[Records from a collection]
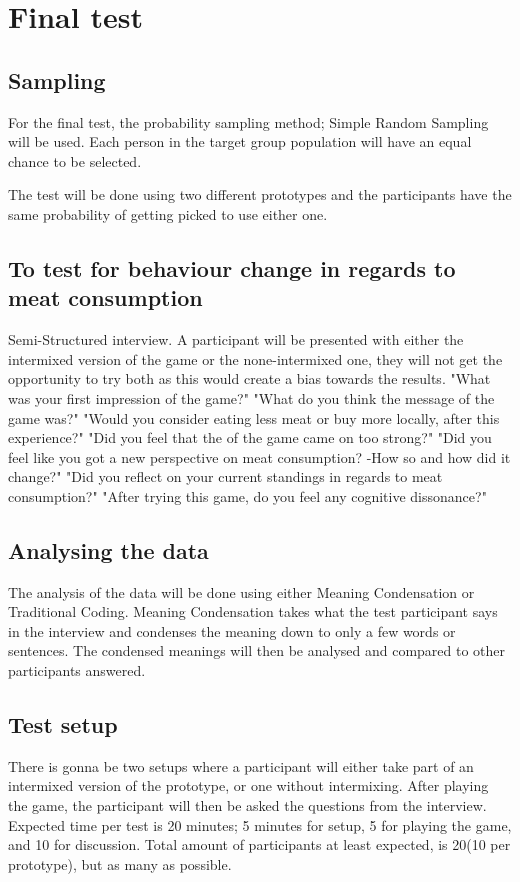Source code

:     \section{Final test}
     \subsection{Sampling}
     For the final test, the probability sampling method; Simple Random Sampling will be used\cite{bjoernerBog}. Each person in the target group population will have an equal chance to be selected. 
     
     The test will be done using two different prototypes and the participants have the same probability of getting picked to use either one. 
    
    \subsection{To test for behaviour change in regards to meat consumption}
    Semi-Structured interview\cite{bjoernerBog}. A participant will be presented with either the intermixed version of the game or the none-intermixed one, they will not get the opportunity to try both as this would create a bias towards the results.
    "What was your first impression of the game?"
    "What do you think the message of the game was?"
    "Would you consider eating less meat or buy more locally, after this experience?"
    "Did you feel that the of the game came on too strong?"
    "Did you feel like you got a new perspective on meat consumption? -How so and how did it change?"
    "Did you reflect on your current standings in regards to meat consumption?"
    "After trying this game, do you feel any cognitive dissonance?"
    
    \subsection{Analysing the data}
    The analysis of the data will be done using either Meaning Condensation or Traditional Coding\cite{bjoernerBog}. Meaning Condensation takes what the test participant says in the interview and condenses the meaning down to only a few words or sentences. The condensed meanings will then be analysed and compared to other participants answered. 
    
    \subsection{Test setup}
    There is gonna be two setups where a participant will either take part of an intermixed version of the prototype, or one without intermixing. After playing the game, the participant will then be asked the questions from the interview. Expected time per test is 20 minutes; 5 minutes for setup, 5 for playing the game, and 10 for discussion. Total amount of participants at least expected, is 20(10 per prototype), but as many as possible.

WORK ITEM — Repeat all the records above exactly, leaving out any pictures.

ANSWER TO THIS TASK —
Source code

:     \section{Final test}
     \subsection{Sampling}
     For the final test, the probability sampling method; Simple Random Sampling will be used\cite{bjoernerBog}. Each person in the target group population will have an equal chance to be selected. 
     
     The test will be done using two different prototypes and the participants have the same probability of getting picked to use either one. 
    
    \subsection{To test for behaviour change in regards to meat consumption}
    Semi-Structured interview\cite{bjoernerBog}. A participant will be presented with either the intermixed version of the game or the none-intermixed one, they will not get the opportunity to try both as this would create a bias towards the results.
    "What was your first impression of the game?"
    "What do you think the message of the game was?"
    "Would you consider eating less meat or buy more locally, after this experience?"
    "Did you feel that the of the game came on too strong?"
    "Did you feel like you got a new perspective on meat consumption? -How so and how did it change?"
    "Did you reflect on your current standings in regards to meat consumption?"
    "After trying this game, do you feel any cognitive dissonance?"
    
    \subsection{Analysing the data}
    The analysis of the data will be done using either Meaning Condensation or Traditional Coding\cite{bjoernerBog}. Meaning Condensation takes what the test participant says in the interview and condenses the meaning down to only a few words or sentences. The condensed meanings will then be analysed and compared to other participants answered. 
    
    \subsection{Test setup}
    There is gonna be two setups where a participant will either take part of an intermixed version of the prototype, or one without intermixing. After playing the game, the participant will then be asked the questions from the interview. Expected time per test is 20 minutes; 5 minutes for setup, 5 for playing the game, and 10 for discussion. Total amount of participants at least expected, is 20(10 per prototype), but as many as possible.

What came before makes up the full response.